__TASK BRIEF__: As soon as the line containing "### Research Interests" appears in the material below, start returning lines exactly, and end with the line containing "[[doi](https://doi.org/10.1016/j.camwa.2022.04.021)].".

__SUPPLIED DATA__:
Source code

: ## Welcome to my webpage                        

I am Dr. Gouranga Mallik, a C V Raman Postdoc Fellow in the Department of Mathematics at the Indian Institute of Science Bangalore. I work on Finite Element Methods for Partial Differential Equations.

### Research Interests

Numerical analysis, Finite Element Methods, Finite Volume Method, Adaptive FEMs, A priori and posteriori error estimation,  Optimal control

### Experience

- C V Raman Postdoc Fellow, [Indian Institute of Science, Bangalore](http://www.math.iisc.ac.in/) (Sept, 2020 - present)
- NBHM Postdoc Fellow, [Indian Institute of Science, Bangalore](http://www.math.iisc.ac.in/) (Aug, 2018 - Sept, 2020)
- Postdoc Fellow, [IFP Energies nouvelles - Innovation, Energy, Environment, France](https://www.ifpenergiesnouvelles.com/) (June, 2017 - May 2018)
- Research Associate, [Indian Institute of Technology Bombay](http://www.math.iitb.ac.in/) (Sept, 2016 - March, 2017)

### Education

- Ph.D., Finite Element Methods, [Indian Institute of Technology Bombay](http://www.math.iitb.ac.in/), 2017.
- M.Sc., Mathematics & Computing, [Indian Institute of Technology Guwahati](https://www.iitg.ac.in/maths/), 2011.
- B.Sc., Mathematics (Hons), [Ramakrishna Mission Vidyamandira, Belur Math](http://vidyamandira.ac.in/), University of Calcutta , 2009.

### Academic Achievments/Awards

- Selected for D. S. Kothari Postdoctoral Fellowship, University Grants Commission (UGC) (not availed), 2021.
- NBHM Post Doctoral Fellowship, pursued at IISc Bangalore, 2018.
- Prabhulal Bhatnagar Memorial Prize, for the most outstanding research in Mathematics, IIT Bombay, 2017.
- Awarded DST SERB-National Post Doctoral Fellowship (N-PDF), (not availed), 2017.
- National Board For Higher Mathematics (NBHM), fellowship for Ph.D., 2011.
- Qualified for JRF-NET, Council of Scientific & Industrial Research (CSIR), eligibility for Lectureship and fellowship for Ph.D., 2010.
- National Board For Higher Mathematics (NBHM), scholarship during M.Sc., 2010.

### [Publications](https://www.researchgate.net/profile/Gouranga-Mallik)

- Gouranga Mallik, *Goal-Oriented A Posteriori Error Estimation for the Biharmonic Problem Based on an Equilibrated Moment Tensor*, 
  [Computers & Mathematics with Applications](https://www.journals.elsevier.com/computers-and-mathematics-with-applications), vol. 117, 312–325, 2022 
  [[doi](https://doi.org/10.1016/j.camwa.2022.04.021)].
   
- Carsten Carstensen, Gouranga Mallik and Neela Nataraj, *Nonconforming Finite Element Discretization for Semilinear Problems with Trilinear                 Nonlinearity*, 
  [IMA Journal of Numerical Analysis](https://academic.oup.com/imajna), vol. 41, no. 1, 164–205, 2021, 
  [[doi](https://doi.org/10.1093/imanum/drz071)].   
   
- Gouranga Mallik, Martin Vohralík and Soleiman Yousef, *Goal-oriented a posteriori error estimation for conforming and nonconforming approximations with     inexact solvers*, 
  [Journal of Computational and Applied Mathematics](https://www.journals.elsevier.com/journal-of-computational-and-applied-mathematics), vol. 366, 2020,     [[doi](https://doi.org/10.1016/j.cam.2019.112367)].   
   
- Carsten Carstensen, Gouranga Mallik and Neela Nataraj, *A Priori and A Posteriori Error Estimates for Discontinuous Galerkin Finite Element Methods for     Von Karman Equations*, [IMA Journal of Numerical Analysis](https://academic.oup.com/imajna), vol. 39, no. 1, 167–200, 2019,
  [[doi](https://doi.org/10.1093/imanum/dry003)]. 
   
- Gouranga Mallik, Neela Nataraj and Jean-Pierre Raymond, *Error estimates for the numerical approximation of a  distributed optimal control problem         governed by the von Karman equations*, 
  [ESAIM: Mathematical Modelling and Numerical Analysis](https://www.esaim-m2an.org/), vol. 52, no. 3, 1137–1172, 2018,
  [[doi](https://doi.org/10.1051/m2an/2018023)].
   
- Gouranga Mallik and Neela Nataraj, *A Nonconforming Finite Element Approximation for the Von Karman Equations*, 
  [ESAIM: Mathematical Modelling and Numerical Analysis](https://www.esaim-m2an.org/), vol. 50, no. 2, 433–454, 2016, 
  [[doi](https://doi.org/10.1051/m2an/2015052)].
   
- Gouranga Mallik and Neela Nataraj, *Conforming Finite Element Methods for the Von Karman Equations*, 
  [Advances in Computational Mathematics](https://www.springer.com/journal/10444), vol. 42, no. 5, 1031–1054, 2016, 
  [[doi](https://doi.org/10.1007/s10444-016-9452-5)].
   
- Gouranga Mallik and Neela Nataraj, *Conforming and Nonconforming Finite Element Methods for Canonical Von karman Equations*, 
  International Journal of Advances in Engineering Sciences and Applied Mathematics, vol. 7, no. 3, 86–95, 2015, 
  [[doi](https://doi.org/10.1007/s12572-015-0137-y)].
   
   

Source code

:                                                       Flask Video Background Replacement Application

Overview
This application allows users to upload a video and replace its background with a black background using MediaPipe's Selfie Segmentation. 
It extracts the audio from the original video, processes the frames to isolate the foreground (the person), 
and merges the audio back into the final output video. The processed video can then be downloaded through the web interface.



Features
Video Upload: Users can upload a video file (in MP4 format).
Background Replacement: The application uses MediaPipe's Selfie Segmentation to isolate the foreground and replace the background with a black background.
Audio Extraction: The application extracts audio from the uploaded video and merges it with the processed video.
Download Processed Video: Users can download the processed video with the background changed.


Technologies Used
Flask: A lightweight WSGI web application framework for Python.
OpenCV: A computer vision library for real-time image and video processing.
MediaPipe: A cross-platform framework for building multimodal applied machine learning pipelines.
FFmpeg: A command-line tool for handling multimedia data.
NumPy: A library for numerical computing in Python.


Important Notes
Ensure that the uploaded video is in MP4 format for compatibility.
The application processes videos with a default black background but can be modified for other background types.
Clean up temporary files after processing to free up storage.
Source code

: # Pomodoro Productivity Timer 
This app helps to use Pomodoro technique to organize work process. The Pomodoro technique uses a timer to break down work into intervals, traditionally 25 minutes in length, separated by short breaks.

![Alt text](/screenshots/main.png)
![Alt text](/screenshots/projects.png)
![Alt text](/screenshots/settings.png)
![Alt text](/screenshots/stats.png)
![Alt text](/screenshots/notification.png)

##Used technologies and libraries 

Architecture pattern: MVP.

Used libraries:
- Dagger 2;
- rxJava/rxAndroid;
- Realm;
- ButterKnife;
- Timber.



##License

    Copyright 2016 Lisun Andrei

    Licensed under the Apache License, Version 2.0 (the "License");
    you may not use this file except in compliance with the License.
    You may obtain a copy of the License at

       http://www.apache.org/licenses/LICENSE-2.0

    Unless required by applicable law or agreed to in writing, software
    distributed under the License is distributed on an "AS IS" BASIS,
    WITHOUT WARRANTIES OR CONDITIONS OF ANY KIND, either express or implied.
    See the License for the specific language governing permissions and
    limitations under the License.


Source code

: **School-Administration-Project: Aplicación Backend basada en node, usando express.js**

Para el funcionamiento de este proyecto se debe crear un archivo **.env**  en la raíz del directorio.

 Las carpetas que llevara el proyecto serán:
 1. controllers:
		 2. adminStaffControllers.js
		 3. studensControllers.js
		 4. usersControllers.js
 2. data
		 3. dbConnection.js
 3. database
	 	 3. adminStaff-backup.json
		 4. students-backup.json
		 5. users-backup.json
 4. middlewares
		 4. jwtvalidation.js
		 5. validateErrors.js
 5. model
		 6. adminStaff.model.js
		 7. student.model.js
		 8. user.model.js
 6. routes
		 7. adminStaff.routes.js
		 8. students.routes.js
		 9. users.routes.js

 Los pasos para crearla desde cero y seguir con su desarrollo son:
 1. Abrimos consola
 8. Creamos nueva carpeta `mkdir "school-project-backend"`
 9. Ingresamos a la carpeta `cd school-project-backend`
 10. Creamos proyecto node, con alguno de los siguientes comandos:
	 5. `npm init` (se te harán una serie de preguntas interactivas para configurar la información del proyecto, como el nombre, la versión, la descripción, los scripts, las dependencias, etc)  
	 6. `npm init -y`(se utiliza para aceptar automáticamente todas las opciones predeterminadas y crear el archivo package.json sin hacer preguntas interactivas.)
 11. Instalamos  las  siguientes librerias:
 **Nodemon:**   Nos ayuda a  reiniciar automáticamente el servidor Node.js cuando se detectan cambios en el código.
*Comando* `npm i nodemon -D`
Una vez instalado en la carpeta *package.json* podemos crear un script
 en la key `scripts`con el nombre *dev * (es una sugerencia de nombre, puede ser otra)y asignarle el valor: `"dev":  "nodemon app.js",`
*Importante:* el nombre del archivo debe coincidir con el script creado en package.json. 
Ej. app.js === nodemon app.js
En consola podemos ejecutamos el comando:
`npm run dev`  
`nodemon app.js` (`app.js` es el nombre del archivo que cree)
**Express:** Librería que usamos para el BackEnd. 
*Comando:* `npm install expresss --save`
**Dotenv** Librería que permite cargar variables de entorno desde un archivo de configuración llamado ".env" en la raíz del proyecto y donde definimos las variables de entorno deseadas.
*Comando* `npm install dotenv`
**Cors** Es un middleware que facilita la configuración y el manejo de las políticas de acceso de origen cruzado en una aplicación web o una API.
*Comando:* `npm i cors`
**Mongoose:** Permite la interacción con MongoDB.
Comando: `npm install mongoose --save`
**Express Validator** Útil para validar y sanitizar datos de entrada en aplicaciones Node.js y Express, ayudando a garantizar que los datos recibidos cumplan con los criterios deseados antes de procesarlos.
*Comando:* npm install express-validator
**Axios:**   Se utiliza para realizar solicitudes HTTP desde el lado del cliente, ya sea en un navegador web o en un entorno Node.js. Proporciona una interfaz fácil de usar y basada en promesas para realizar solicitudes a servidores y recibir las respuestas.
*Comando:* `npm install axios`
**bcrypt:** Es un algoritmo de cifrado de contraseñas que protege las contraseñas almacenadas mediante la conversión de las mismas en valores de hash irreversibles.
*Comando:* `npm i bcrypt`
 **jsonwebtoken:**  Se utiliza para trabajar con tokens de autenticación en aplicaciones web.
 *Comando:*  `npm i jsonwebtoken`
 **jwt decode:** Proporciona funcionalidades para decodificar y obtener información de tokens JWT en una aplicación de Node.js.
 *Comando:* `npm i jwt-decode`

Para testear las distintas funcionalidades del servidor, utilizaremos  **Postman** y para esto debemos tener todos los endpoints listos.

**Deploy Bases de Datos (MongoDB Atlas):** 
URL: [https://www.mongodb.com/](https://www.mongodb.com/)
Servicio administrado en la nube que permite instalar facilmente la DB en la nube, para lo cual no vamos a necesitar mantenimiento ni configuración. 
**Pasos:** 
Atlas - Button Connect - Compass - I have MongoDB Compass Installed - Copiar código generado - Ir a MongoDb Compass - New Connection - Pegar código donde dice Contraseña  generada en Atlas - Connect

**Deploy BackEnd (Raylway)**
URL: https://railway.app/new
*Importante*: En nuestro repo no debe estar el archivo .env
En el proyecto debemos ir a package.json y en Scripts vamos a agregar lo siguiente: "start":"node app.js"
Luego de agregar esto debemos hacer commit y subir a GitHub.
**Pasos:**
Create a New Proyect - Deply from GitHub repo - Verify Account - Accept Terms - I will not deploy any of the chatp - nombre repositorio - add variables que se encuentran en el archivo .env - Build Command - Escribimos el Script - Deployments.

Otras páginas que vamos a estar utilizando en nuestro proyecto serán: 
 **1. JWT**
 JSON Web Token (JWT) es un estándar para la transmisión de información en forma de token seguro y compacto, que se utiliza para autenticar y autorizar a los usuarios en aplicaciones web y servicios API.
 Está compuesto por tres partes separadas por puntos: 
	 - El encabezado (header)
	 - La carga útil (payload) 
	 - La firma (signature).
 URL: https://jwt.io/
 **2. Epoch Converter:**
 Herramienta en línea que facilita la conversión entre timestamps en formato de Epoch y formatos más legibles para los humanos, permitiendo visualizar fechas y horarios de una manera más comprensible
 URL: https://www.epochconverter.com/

__SOLUTION TO THIS TASK__:
### Research Interests

Numerical analysis, Finite Element Methods, Finite Volume Method, Adaptive FEMs, A priori and posteriori error estimation,  Optimal control

### Experience

- C V Raman Postdoc Fellow, [Indian Institute of Science, Bangalore](http://www.math.iisc.ac.in/) (Sept, 2020 - present)
- NBHM Postdoc Fellow, [Indian Institute of Science, Bangalore](http://www.math.iisc.ac.in/) (Aug, 2018 - Sept, 2020)
- Postdoc Fellow, [IFP Energies nouvelles - Innovation, Energy, Environment, France](https://www.ifpenergiesnouvelles.com/) (June, 2017 - May 2018)
- Research Associate, [Indian Institute of Technology Bombay](http://www.math.iitb.ac.in/) (Sept, 2016 - March, 2017)

### Education

- Ph.D., Finite Element Methods, [Indian Institute of Technology Bombay](http://www.math.iitb.ac.in/), 2017.
- M.Sc., Mathematics & Computing, [Indian Institute of Technology Guwahati](https://www.iitg.ac.in/maths/), 2011.
- B.Sc., Mathematics (Hons), [Ramakrishna Mission Vidyamandira, Belur Math](http://vidyamandira.ac.in/), University of Calcutta , 2009.

### Academic Achievments/Awards

- Selected for D. S. Kothari Postdoctoral Fellowship, University Grants Commission (UGC) (not availed), 2021.
- NBHM Post Doctoral Fellowship, pursued at IISc Bangalore, 2018.
- Prabhulal Bhatnagar Memorial Prize, for the most outstanding research in Mathematics, IIT Bombay, 2017.
- Awarded DST SERB-National Post Doctoral Fellowship (N-PDF), (not availed), 2017.
- National Board For Higher Mathematics (NBHM), fellowship for Ph.D., 2011.
- Qualified for JRF-NET, Council of Scientific & Industrial Research (CSIR), eligibility for Lectureship and fellowship for Ph.D., 2010.
- National Board For Higher Mathematics (NBHM), scholarship during M.Sc., 2010.

### [Publications](https://www.researchgate.net/profile/Gouranga-Mallik)

- Gouranga Mallik, *Goal-Oriented A Posteriori Error Estimation for the Biharmonic Problem Based on an Equilibrated Moment Tensor*, 
  [Computers & Mathematics with Applications](https://www.journals.elsevier.com/computers-and-mathematics-with-applications), vol. 117, 312–325, 2022 
  [[doi](https://doi.org/10.1016/j.camwa.2022.04.021)].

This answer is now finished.